* Dataset *

== Segment start ==

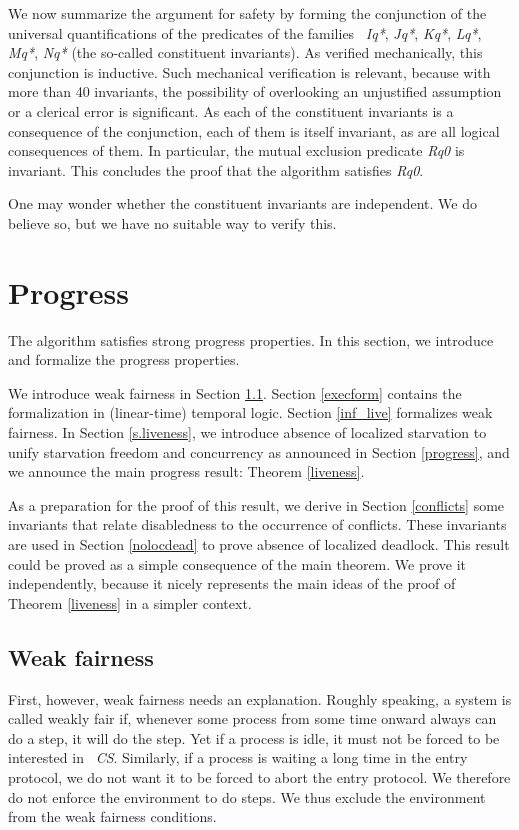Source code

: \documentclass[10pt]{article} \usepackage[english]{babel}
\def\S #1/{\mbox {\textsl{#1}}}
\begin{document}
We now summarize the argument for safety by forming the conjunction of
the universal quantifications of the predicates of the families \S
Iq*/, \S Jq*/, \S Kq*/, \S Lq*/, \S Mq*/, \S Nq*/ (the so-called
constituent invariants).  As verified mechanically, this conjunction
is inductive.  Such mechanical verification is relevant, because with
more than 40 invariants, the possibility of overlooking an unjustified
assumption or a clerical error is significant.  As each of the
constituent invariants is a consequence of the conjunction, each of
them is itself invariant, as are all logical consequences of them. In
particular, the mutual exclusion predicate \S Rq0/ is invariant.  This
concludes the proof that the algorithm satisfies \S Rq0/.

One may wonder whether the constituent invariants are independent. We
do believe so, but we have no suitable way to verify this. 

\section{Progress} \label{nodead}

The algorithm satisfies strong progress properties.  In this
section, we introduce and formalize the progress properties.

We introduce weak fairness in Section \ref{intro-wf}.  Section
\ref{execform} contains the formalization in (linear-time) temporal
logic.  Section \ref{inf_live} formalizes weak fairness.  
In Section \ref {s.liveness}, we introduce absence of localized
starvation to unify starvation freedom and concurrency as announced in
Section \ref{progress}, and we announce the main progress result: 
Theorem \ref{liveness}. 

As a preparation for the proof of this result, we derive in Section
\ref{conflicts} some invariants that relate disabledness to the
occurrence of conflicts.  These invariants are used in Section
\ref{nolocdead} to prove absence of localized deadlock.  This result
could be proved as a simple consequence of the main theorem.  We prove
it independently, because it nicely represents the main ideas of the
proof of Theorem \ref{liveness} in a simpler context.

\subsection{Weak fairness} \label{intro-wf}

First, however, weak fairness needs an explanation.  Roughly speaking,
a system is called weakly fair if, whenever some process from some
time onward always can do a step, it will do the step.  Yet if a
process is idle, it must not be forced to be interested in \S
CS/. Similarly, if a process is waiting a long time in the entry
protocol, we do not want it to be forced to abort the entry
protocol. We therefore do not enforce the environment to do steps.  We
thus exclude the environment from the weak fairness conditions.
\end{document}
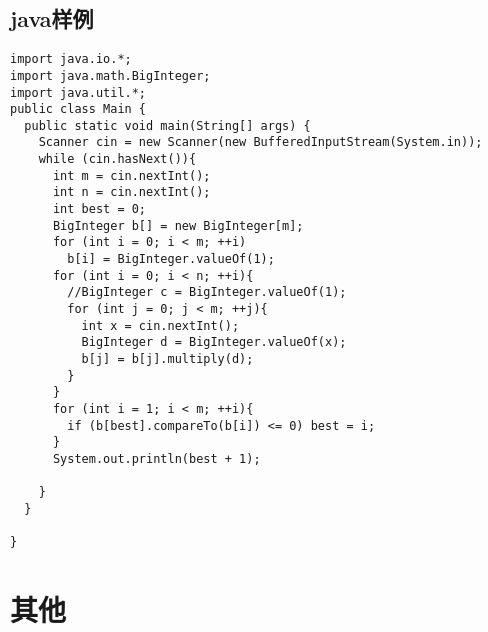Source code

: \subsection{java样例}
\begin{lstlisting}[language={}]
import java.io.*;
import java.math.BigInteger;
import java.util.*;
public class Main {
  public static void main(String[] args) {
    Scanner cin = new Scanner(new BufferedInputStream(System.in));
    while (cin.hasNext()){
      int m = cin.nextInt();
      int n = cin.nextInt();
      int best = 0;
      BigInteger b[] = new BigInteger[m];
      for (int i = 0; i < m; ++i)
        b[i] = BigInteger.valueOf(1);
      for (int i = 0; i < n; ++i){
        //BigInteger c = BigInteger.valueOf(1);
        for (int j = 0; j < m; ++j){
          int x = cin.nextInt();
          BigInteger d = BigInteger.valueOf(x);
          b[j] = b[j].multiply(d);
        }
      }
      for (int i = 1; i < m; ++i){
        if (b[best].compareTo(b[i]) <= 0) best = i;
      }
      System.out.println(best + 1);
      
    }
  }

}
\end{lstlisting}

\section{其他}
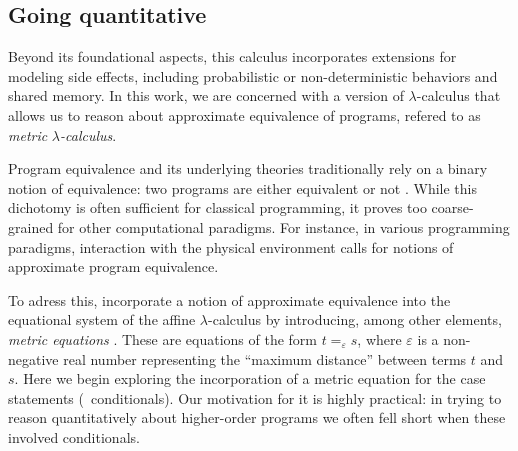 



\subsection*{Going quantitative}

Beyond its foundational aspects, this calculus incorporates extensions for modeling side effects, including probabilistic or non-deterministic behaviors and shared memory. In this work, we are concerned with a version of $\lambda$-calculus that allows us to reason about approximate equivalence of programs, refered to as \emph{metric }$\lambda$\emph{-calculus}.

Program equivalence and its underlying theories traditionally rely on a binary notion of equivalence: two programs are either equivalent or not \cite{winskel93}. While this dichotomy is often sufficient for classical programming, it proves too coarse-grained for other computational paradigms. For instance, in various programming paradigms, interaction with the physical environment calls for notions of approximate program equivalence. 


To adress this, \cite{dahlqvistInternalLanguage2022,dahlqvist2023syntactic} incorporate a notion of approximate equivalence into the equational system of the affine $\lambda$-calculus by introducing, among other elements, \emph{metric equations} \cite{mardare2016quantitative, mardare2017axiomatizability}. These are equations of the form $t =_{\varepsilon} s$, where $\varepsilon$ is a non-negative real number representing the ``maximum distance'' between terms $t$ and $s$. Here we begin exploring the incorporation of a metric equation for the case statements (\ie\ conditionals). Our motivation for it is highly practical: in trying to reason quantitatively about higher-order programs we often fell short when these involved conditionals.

== Segment end ==
== Segment start ==

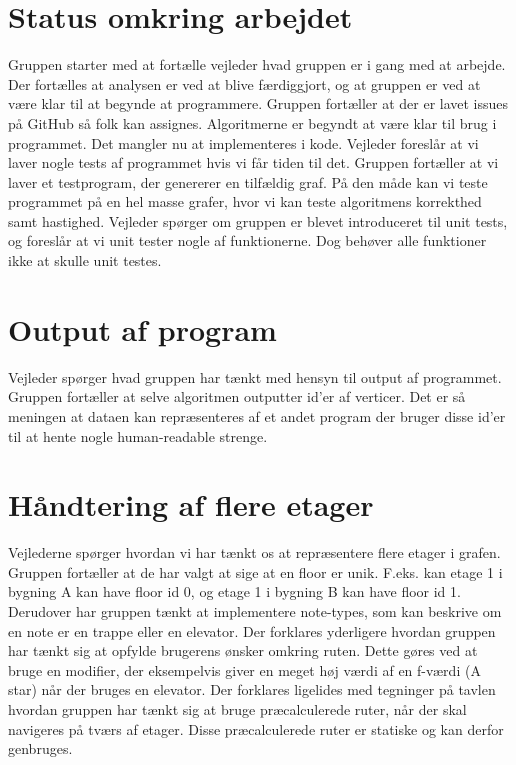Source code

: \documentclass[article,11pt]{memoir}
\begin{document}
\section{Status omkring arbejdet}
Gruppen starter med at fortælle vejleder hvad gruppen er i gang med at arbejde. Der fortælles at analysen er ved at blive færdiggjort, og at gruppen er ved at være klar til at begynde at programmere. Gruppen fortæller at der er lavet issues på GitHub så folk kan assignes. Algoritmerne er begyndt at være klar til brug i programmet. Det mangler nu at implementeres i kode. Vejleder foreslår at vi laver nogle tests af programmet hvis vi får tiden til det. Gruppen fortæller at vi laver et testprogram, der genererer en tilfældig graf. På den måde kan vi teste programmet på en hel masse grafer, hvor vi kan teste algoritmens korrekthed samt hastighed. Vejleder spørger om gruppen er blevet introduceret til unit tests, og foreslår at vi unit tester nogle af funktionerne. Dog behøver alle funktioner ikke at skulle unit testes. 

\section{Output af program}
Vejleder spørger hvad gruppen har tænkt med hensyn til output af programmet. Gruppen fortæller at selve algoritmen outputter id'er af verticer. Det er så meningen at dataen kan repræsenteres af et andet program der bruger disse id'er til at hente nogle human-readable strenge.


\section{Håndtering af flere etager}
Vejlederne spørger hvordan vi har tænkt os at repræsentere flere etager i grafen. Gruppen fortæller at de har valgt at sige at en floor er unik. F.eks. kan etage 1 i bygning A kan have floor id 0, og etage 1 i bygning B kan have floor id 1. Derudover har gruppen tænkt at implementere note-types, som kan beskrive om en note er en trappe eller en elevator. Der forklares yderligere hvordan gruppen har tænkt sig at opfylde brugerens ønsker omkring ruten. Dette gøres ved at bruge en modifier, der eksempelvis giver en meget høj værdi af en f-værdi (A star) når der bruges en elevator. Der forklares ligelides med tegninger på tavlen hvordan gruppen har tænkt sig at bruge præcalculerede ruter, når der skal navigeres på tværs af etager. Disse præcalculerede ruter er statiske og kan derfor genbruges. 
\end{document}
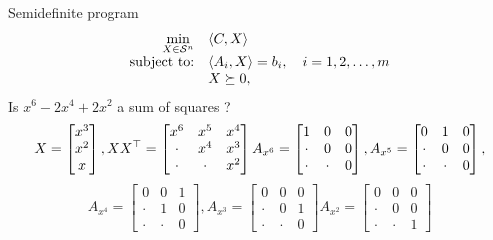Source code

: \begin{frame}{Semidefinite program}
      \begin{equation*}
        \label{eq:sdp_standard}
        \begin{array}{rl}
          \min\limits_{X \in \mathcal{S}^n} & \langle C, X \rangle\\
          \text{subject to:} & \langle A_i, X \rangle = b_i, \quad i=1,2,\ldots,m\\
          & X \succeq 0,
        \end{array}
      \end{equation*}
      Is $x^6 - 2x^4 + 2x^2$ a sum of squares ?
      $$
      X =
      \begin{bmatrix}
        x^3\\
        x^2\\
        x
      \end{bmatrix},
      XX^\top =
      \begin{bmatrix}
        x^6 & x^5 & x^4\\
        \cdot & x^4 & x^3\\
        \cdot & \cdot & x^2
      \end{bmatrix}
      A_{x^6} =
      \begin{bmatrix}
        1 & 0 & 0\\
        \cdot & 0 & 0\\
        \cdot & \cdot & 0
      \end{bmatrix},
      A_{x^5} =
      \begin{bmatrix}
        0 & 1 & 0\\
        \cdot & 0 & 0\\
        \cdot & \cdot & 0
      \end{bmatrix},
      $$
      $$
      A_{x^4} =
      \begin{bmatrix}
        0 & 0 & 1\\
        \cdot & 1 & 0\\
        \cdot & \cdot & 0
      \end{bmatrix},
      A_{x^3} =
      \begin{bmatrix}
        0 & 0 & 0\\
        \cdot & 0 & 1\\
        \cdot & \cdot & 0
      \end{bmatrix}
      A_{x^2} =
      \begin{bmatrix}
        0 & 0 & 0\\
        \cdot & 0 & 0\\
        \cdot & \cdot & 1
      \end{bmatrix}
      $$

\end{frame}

== Segment end ==
== Segment start ==

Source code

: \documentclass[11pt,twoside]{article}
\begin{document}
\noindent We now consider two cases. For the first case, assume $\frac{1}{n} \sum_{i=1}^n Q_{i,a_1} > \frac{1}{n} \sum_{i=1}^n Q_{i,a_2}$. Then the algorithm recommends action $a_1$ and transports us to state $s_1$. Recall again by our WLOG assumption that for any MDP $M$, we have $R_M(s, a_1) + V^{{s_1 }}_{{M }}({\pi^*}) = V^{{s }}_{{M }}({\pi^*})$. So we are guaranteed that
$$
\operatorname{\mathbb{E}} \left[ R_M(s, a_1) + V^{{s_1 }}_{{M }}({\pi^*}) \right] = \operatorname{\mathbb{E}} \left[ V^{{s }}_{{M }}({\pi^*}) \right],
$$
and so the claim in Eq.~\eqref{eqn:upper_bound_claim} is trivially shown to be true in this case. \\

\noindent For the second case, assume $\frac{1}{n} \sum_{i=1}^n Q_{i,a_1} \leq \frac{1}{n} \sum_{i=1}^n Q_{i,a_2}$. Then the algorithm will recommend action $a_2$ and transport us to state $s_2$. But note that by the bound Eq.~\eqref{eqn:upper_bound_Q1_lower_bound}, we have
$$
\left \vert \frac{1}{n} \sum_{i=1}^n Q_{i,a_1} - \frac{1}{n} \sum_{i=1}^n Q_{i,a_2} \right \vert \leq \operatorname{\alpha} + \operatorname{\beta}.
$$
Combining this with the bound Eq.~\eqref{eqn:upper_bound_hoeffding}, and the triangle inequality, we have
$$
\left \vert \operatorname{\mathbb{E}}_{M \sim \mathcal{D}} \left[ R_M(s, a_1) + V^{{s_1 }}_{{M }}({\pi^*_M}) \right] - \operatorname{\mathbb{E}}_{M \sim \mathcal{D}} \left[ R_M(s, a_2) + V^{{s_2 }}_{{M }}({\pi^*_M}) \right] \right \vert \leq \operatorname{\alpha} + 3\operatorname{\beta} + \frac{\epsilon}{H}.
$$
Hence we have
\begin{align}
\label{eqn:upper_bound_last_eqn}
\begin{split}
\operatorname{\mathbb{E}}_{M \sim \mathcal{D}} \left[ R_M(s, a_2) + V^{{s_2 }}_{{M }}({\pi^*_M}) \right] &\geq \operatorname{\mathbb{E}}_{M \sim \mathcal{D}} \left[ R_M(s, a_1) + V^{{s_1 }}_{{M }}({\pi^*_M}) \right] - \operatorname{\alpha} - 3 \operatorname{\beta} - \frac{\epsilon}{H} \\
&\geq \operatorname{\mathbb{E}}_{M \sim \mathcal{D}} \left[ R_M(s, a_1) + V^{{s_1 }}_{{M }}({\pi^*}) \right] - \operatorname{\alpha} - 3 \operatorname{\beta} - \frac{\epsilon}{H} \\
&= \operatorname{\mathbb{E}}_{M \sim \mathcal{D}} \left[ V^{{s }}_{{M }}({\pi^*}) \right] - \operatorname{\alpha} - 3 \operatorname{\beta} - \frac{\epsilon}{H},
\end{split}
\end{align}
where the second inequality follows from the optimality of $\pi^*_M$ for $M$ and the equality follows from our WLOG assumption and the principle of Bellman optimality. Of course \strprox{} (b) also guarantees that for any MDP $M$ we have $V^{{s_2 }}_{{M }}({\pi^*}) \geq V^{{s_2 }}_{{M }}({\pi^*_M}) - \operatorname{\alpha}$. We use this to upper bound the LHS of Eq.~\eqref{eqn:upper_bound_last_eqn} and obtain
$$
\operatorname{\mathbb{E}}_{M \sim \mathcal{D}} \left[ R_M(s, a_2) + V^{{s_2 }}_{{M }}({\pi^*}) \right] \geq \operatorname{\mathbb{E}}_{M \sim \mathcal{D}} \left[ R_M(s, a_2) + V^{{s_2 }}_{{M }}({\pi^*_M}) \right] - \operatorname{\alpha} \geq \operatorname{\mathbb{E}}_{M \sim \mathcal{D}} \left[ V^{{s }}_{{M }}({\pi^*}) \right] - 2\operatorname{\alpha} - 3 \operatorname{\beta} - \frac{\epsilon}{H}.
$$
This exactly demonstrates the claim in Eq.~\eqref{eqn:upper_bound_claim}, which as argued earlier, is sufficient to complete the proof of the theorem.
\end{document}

== Segment end ==

* Activity *
Lines with the string "rangle": pick each one out of the material and return it.

* Solved problem *
          \min\limits_{X \in \mathcal{S}^n} & \langle C, X \rangle\\
          \text{subject to:} & \langle A_i, X \rangle = b_i, \quad i=1,2,\ldots,m\\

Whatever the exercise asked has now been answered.